Le sujet du film , un punk et l'ascension de son frère en tant que punk est originale. Il me semble plutôt rare qu'à notre époque , le cinéma traite le sujet des punks sans être trop dans la caricature et l'humour grossier. « Le Grand Soir » parvient à être drôle et juste même si le film présente quelques écarts et le message semble en être un peu troublé.
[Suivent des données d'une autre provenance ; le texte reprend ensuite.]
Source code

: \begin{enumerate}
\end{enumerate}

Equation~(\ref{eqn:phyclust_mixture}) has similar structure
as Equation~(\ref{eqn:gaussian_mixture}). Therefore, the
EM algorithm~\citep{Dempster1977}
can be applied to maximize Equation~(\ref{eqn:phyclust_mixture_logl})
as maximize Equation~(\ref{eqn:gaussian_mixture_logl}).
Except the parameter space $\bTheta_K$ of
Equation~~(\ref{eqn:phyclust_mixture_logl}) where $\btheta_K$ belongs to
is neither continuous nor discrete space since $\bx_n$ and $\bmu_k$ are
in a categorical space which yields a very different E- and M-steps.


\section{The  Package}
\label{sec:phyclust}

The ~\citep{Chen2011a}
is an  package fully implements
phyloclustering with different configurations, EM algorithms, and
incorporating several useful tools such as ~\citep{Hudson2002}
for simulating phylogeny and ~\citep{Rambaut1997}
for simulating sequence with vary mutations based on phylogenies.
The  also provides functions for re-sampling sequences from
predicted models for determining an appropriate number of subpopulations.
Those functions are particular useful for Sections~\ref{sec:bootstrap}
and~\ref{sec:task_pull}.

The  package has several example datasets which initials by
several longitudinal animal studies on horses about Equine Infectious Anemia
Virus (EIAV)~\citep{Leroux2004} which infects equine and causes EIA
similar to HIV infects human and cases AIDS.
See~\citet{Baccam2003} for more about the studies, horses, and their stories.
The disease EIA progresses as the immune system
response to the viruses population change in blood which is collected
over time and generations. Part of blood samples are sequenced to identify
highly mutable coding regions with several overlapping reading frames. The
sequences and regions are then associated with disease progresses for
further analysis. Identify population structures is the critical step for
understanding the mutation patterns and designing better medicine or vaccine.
Le spectateur est embarqué car les personnages sont crédibles et paraissent avoir une épaisseur d'humanité. Le réalisateur parvient à montrer la révolte de "Not" et des autres personnages contre le système avec un humour décalé. Par exemple, « Not » croise sur son chemin, un panneau publicitaire pour des croquettes de chats, il donne plusieurs coups de pieds dedans, et son chien l'imite en donnant des coups de cros. Le personnage de Jean-Pierre joué par Albert Dupontel témoigne d'une ascension vers la tendance punk accompagné d'un écart progressif avec le système. Au début, on le voit discuter argent avec son père, ce qui montre son intérêt principal. Ce personnage reste crédible, il ne tombe jamais dans l'excès malgré une transformation d'un extrème à un autre. Son frère et lui se rejoignent, et forment un duo attachant. « Not » reconsidère son frère lorsque celui-ci est viré, et il l'aide dans sa métamorphose. Il va l'éduquer au mode de vie punk. La scène où « Not » apprends à marcher à Jean-Pierre comme un punk, est drôle. « Not » le corrige, lui donne des indications, lui dit de marcher sans pression, sans savoir où aller, les épaules décontractées. Ce film parvient à faire échapper notre esprit et à nous donner un nouveau souffle. Il y a juste le couple de parents qui semblent un peu trop en décalé l'un avec l'autre. La mère vit dans un autre monde, elle apporte au film d'avantage d'absurdité. Le père qui est bien terre à terre semble le seul avec le Jean-Pierre du début à avoir les pieds sur terre, et à s'occuper de son restaurant. L'interprétation des acteurs donne une crédibilité aux personnages malgré parfois des petites note de discordance.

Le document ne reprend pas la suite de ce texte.